SQL Azure currently has fairly limited management capabilities. When you create a database, you receive an administrator account that is tied to your login (you can change the SQL Azure password, though). Because there is no GUI for user management, there’s a temptation to use this account in all your applications, but I highly recommend you create users for your application that have limited access. If you limit access to only stored procedures, you need to specify execute permissions. Assuming you want your connection to have execute permissions on all stored procedures, I recommend a new role that has execute permissions. That way, you can simply add users to this role and as you add more stored procedures, it simply works. To create this role, you can do something like this: CREATE ROLE db_executor
GRANT EXECUTE TO db_executor
Now in the master database (currently, you need to do this in a separate connection – just saying ‘use master’ won’t work) you can create your login for the database:
CREATE LOGIN MyUserName
WITH PASSWORD = 'Password';
In your application database, you need to create a user – in this case, we’ll just create a user with the same name as the login:
CREATE USER MyUserName FOR LOGIN MyUserName;
Next, we’ll specify the appropriate roles.

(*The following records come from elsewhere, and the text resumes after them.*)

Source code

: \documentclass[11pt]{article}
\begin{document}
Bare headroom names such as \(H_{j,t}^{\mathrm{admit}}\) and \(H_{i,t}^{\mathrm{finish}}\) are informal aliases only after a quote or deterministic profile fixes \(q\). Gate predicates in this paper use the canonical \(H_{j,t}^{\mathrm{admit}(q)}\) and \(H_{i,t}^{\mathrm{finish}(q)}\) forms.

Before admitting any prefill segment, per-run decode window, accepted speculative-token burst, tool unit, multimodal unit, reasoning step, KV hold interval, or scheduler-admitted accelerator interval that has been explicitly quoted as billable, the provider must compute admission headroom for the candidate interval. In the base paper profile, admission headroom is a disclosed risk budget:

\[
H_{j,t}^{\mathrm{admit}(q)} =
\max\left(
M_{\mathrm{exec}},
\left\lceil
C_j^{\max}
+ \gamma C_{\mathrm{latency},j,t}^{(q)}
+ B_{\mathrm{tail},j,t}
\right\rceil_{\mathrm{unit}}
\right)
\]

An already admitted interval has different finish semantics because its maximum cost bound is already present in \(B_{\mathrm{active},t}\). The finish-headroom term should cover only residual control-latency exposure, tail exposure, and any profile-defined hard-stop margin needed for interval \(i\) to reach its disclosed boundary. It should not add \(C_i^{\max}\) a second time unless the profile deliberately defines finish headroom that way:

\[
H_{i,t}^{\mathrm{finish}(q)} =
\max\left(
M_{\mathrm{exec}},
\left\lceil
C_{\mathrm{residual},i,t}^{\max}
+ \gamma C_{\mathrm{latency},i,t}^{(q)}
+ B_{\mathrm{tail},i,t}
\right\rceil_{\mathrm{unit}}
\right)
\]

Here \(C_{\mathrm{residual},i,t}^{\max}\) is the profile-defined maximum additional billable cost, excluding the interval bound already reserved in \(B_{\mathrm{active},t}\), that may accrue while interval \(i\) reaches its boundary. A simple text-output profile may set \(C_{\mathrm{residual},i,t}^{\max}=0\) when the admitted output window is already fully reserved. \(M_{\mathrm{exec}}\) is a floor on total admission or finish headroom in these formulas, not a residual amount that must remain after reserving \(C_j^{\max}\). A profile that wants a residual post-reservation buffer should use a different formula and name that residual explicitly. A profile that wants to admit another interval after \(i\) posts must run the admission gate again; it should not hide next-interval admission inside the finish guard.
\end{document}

Depending on your needs, you may need only datareader. I recommend db_owner only if necessary.
-- read/write/execute permissions
EXEC sp_addrolemember N'db_datareader', N'MyUserName'
EXEC sp_addrolemember N'db_datawriter', N'MyUserName'
EXEC sp_addrolemember N'db_executor', N'MyUserName'
-- only if you need dbo access:
EXEC sp_addrolemember N'db_owner', N'MyUserName'
You can continue to customize as necessary, as long as you are familiar with the appropriate T-SQL.